Search code examples
awkdelimiter

Delete text before comma in a delimited field


I have a pipe delimited file where I want to remove all text before a comma in field 9.

Example line:

www.upstate.edu|upadhyap|Prashant K Upadhyaya, MD||General Surgery|http://www.upstate.edu/hospital/providers/doctors/?docID=upadhyap|Patricia J. Numann Center for Breast, Endocrine & Plastic Surgery|Upstate Specialty Services at Harrison Center|Suite D, 550 Harrison Street||Syracuse|NY|13202|

so the targeted field is: |Suite D, 550 Harrison Street|

and I want it to look like: |550 Harrison Street|

So far what I have tried has either deleted information from other fields (usually the name in field 3) or has had no effect.
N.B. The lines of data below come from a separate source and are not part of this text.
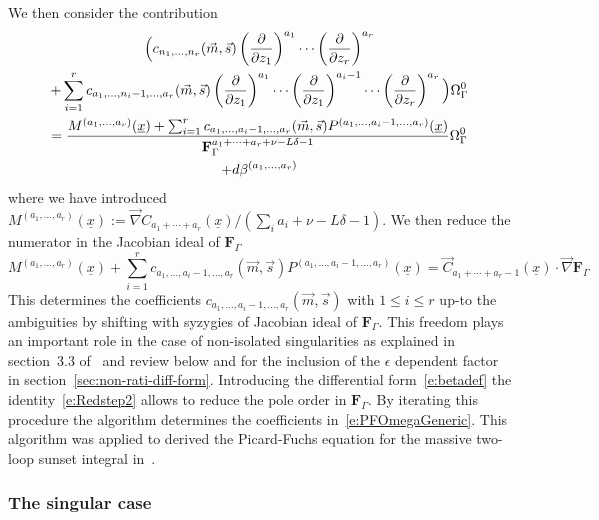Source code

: \documentclass[a4paper,12pt]{article}
\numberwithin{equation}{section}
\numberwithin{figure}{section}
\begin{document}
We then consider the contribution
\begin{multline}
  \Big( c_{n_1,\dots,n_r}(\vec m,\vec s)
  \left(\partial\over \partial z_1\right)^{a_1}\cdots\left(\partial
  \over\partial z_r\right)^{a_r} \cr+\sum_{i=1}^r c_{a_1,\dots,n_i-1,\dots,a_r}(\vec m,\vec s)
  \left(\partial\over \partial z_1\right)^{a_1}\cdots  \left(\partial\over \partial z_1\right)^{a_i-1}\cdots\left(\partial
    \over\partial z_r\right)^{a_r} \Big)\Omega_\Gamma^0\cr
  ={M^{(a_1,\dots,a_r)}(\underline x)+\sum_{i=1}^r
    c_{a_1,\dots,a_i-1,\dots,a_r}(\vec m,\vec s)    P^{(a_1,\dots,a_i-1,\dots,a_r)}(\underline x) \over \textbf{F}_\Gamma^{a_1+\cdots+a_r+\nu-L\delta-1}} \Omega_\Gamma^0\cr+d\beta^{(a_1,\dots,a_r)}
\end{multline}
where we have introduced $M^{(a_1,\dots,a_r)}(\underline x):=\vec\nabla C_{a_1+\cdots+a_r} (\underline x)/ (\sum_i a_i+\nu-L\delta-1)$.
We then reduce the numerator in the Jacobian ideal of
$\textbf{F}_\Gamma$
\begin{equation}\label{e:Redstep2}
    M^{(a_1,\dots,a_r)}(\underline x)+\sum_{i=1}^r
    c_{a_1,\dots,a_i-1,\dots,a_r}(\vec m,\vec s)
    P^{(a_1,\dots,a_i-1,\dots,a_r)}(\underline x) 
    =\vec
    C_{a_1+\cdots+a_r-1}(\underline x)\cdot\vec \nabla\textbf{F}_\Gamma
\end{equation}
%
This determines the coefficients
$c_{a_1,\dots,a_i-1,\dots,a_r}(\vec m,\vec s) $ with $1\leq i\leq r$
up-to the ambiguities by shifting with syzygies of  Jacobian ideal of
$\textbf{F}_\Gamma$.  This freedom plays an important role in the case
of non-isolated singularities as explained in section~3.3 of~\cite{Lairez:2022zkj} and review
below and for the inclusion of the $\epsilon$ dependent factor in section~\ref{sec:non-rati-diff-form}.
Introducing the differential form~\eqref{e:betadef} the
identity~\eqref{e:Redstep2}  allows to reduce the pole order in $\textbf{F}_\Gamma$.
By iterating this procedure the algorithm determines the coefficients
in~\eqref{e:PFOmegaGeneric}. This algorithm was applied to derived the
Picard-Fuchs equation for the massive two-loop sunset integral in~\cite{Bloch:2016izu}.
\subsubsection{The singular case}
\label{sec:singular-case}
\end{document}
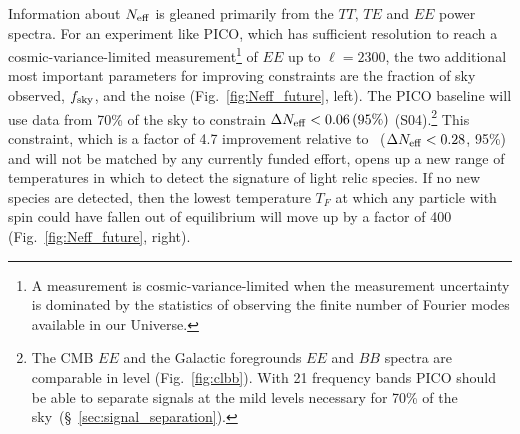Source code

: \documentclass[PICOReport.tex]{subfiles}
\begin{document}
Information about ${N_{\rm eff}}$ is gleaned primarily from the $TT,\, TE$ and $EE$ power spectra. For an experiment like PICO, which has sufficient resolution to reach a cosmic-variance-limited measurement\footnote{A measurement is cosmic-variance-limited when the measurement uncertainty is dominated by the statistics of observing the finite number of Fourier modes available in our Universe.} of $EE$ up to $\ell =2300$, the two additional most important parameters for improving constraints are the fraction of sky observed, $f_{\rm sky}$, and the noise (Fig.~\ref{fig:Neff_future}, left). The PICO baseline will use data from 70\% of the sky to constrain $\Delta {N_{\rm eff}} < 0.06 \, (95\%)$ (S04).\footnote{The CMB $EE$ and the Galactic foregrounds $EE$ and $BB$ spectra are comparable in level (Fig.~\ref{fig:clbb}). With 21 frequency bands PICO should be able to separate signals at the mild levels necessary for 70\% of the sky~(\S~\ref{sec:signal_separation}).} This constraint, which is a factor of 4.7 improvement relative to \planck~($\Delta {N_{\rm eff}} < 0.28$, 95\%) and will not be matched by any currently funded effort, opens up a new range of temperatures in which to detect the signature of light relic species. If no new species are detected, then the lowest temperature $T_{F}$ at which any particle with spin could have fallen out of equilibrium will move up by a factor of 400 (Fig.~\ref{fig:Neff_future}, right). 
\end{document}
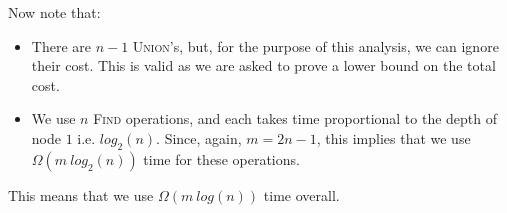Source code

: \documentclass[a4paper,11pt]{scrartcl}
\begin{document}
Now note that:
\begin{itemize}
    \item There are $n - 1$ \textsc{Union}'s, but, for the purpose of this analysis, we can ignore their cost. This is valid as we are asked to prove a lower bound on the total cost.
    \item We use $n$ \textsc{Find} operations, and each takes time proportional to the depth of node $1$ i.e. $log_2(n)$. Since, again, $m = 2n - 1$, this implies that we use $\Omega(m\ log_2(n))$ time for these operations.
\end{itemize}
This means that we use $\Omega(m\ log(n))$ time overall.
\end{document}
The .awk script I have been trying to write looks like this:

mv $1 $1.bak4 
cat $1.bak4 | awk -F "|" '{
    gsub(/*,/,"", $9);
    print $0
}'  > $1

Solution

  • The pattern argument to gsub is a regex not a glob. Your * isn't matching what you expect it to. You want /.*,/ there. You are also going to need to OFS to | to keep that delimiter.

    mv $1 $1.bak4 
    awk 'BEGIN{ FS = OFS = "|" }{ gsub(/.*,/,"",$9) } 1' $1.bak4 > $1
    

    I also replaced the verbose print line you had with a true pattern (1) that uses the fact that the default action is print.